Promise.allSettled is the right choice here, not Promise.all. If one tenant's refresh fails, you still want to attempt the rest. Promise.all would bail out on the first rejection.

Run this daemon as a separate Node.js process, not as part of your main agent worker. This way a restart of the agent doesn't interrupt in-flight refreshes.

Pattern 3: Circuit Breaker for Expired Tokens

Even with a refresh daemon, tokens can expire between refresh cycles -- the provider might revoke them, the user might disconnect the integration, or the refresh daemon itself might have been down. Your agent needs to handle this gracefully instead of throwing unhandled errors into the middle of a pipeline.

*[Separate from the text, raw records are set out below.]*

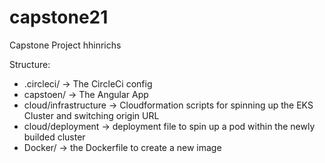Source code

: # capstone21
Capstone Project hhinrichs

Structure:
* .circleci/ → The CircleCi config
* capstoen/ → The Angular App
* cloud/infrastructure → Cloudformation scripts for spinning up the EKS Cluster and switching origin URL
* cloud/deployment  → deployment file to spin up a pod within the newly builded cluster
* Docker/ → the Dockerfile to create a new image 
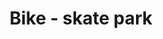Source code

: ---
pid: PT331
title: Bike - skate park
location_transcription: Graffiti Pier
zipcode: 
outside_phl: 
neighborhood: 
age: '17'
age_range: 13-19
instagram: 
image_file_name: PT_331.jpg
proposal_transcription: |-
  extending graffiti pier
  cut off the grass in the field and place big walls located in the cut field, or get the mayor to make a bike-skate park where graffiti can be done!
  and a handball court
topic: Art,Philadelphia,Sports
topic_summary: 0, 0, 0
type: Space,Graffiti,Park
keywords_other: skating, skateboard, bike, recreation, graffiti, skate park, handball
credit: Mark Lopez
image_labels: 
twitter: 
facebook: 
permalink: "/monuments/pt331/"
layout: item-page
---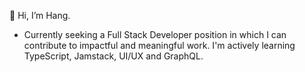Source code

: 👋 Hi, I’m Hang.
- Currently seeking a Full Stack Developer position in which I can contribute to impactful and meaningful work. I'm actively learning TypeScript, Jamstack, UI/UX and GraphQL.

<!---
HangCcZ/HangCcZ is a ✨ special ✨ repository because its `README.md` (this file) appears on your GitHub profile.
You can click the Preview link to take a look at your changes.
--->
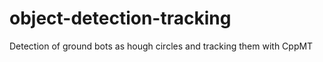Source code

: # object-detection-tracking

 Detection of ground bots as hough circles and tracking them with CppMT
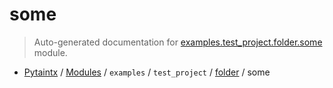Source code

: # some

> Auto-generated documentation for [examples.test_project.folder.some](../../../../examples/test_project/folder/some.py) module.

- [Pytaintx](../../../README.md#pytaintx-index) / [Modules](../../../README.md#pytaintx-modules) / `examples` / `test_project` / [folder](index.md#folder) / some
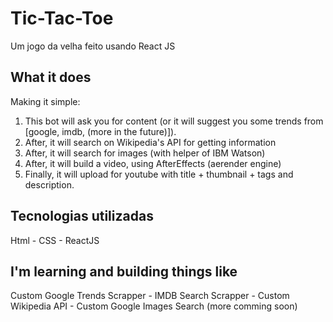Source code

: # Tic-Tac-Toe

Um jogo da velha feito usando React JS

## What it does

Making it simple:

1. This bot will ask you for content (or it will suggest you some trends from [google, imdb, (more in the future)]).
2. After, it will search on Wikipedia's API for getting information
3. After, it will search for images (with helper of IBM Watson)
4. After, it will build a video, using AfterEffects (aerender engine)
5. Finally, it will upload for youtube with title + thumbnail + tags and description.

## Tecnologias utilizadas

Html - CSS - ReactJS

## I'm learning and building things like

Custom Google Trends Scrapper - IMDB Search Scrapper - Custom Wikipedia API - Custom Google Images Search (more comming soon)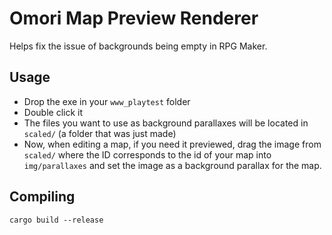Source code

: # Omori Map Preview Renderer

Helps fix the issue of backgrounds being empty in RPG Maker.

## Usage

- Drop the exe in your `www_playtest` folder
- Double click it
- The files you want to use as background parallaxes will be located in `scaled/` (a folder that was just made)
- Now, when editing a map, if you need it previewed, drag the image from `scaled/` where the ID corresponds to the id of your map into `img/parallaxes` and set the image as a background parallax for the map.

## Compiling

`cargo build --release`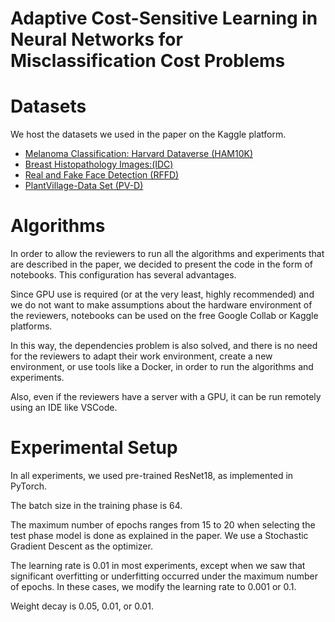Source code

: # Adaptive Cost-Sensitive Learning in Neural Networks for Misclassification Cost Problems


# Datasets
We host the datasets we used in the paper on the Kaggle platform.
- [Melanoma Classification: Harvard Dataverse (HAM10K)](https://www.kaggle.com/adacslicml/melanoma-classification-ham10k)
- [Breast   Histopathology   Images:(IDC)](https://www.kaggle.com/adacslicml/breast-histopathology-images)
- [Real   and   Fake   Face   Detection   (RFFD)](https://www.kaggle.com/adacslicml/real-and-fake-face-detection)
- [PlantVillage-Data Set (PV-D)](https://www.kaggle.com/adacslicml/plantvillagedata-set)

# Algorithms
In order to allow the reviewers to run all the algorithms and experiments that are described in the paper, we decided to present the code in the form of notebooks.
This configuration has several advantages.

Since GPU use is required (or at the very least, highly recommended) and we do not want to make assumptions about the hardware environment of the reviewers, 
notebooks can be used on the free Google Collab or Kaggle platforms.

In this way, the dependencies problem is also solved, and there is no need for the reviewers to adapt their work environment, create a new environment, or use tools like a Docker, in order to run the algorithms and experiments.

Also, even if the reviewers have a server with a GPU, it can be run remotely using an IDE like VSCode.

# Experimental Setup
In all experiments, we used pre-trained ResNet18, as implemented in PyTorch.

The batch size in the training phase is 64.

The maximum number of epochs ranges from 15 to 20 when selecting the test phase model is done as explained in the paper.
We use a Stochastic Gradient Descent as the optimizer.

The learning rate is 0.01 in most experiments, except when we saw that significant overfitting or underfitting occurred under the maximum number of epochs. In these cases, we modify the learning rate to 0.001 or 0.1.

Weight decay is 0.05, 0.01, or 0.01.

type TokenStatus = "valid" | "expired" | "revoked" | "missing";

interface TokenCheckResult {
  status: TokenStatus;
  token: string | null;
  error: string | null;
}

// A wrapper your agent calls before any API operation
async function getValidToken(
  vault: TokenVault,
  tenantId: string,
  provider: string
): Promise<TokenCheckResult> {
  let tokenData: Awaited<ReturnType<typeof vault.retrieve>>;

  try {
    tokenData = await vault.retrieve(tenantId, provider);
  } catch {
    return { status: "missing", token: null, error: `No token stored for ${provider}` };
  }

  // Check expiry with a small buffer
  const now = Date.now();
  const expiryMs = tokenData.expiresAt.getTime();
  const GRACE_MS = 30_000; // 30-second grace period

  if (expiryMs - now < GRACE_MS) {
    return {
      status: "expired",
      token: null,
      error: `Token for ${provider} expired at ${tokenData.expiresAt.toISOString()}`,
    };
  }

  return { status: "valid", token: tokenData.accessToken, error: null };
}

// Circuit breaker pattern for agent tasks
async function withValidToken<T>(
  vault: TokenVault,
  tenantId: string,
  provider: string,
  task: (token: string) => Promise<T>,
  fallback: (reason: string) => T
): Promise<T> {
  const check = await getValidToken(vault, tenantId, provider);

  if (check.status !== "valid" || !check.token) {
    console.warn(
      `[circuit-breaker] skipping ${provider} task for ${tenantId}: ${check.error}`
    );
    // Log this for alerting/monitoring
    await logTokenFailure(tenantId, provider, check.status);
    return fallback(check.error ?? "unknown token error");
  }

  try {
    return await task(check.token);
  } catch (err: unknown) {
    // Catch 401s and mark token as needing re-auth
    if (isUnauthorizedError(err)) {
      await markTokenRevoked(tenantId, provider);
      return fallback("token was revoked during execution");
    }
    throw err;
  }
}

// Example usage in an agent pipeline
async function processCheckoutForTenant(tenantId: string): Promise<void> {
  await withValidToken(
    vault,
    tenantId,
    "stripe",
    async (token) => {
      // Normal path: token is valid, proceed
      await stripe.charges.create({ ... }, { apiKey: token });
    },
    (reason) => {
      // Degraded path: queue for retry when token is restored
      console.log(`Queuing checkout for ${tenantId}, will retry: ${reason}`);
      return jobQueue.enqueue("retry-checkout", { tenantId, reason });
    }
  );
}

function isUnauthorizedError(err: unknown): boolean {
  return (
    typeof err === "object" &&
    err !== null &&
    "status" in err &&
    (err as { status: number }).status === 401
  );
}

The critical thing here is the fallback behavior. The agent doesn't crash -- it degrades gracefully and queues the work for retry. That Stripe checkout scenario I mentioned earlier? With this pattern, the order gets queued for retry with a flag "needs token re-auth" instead of silently failing.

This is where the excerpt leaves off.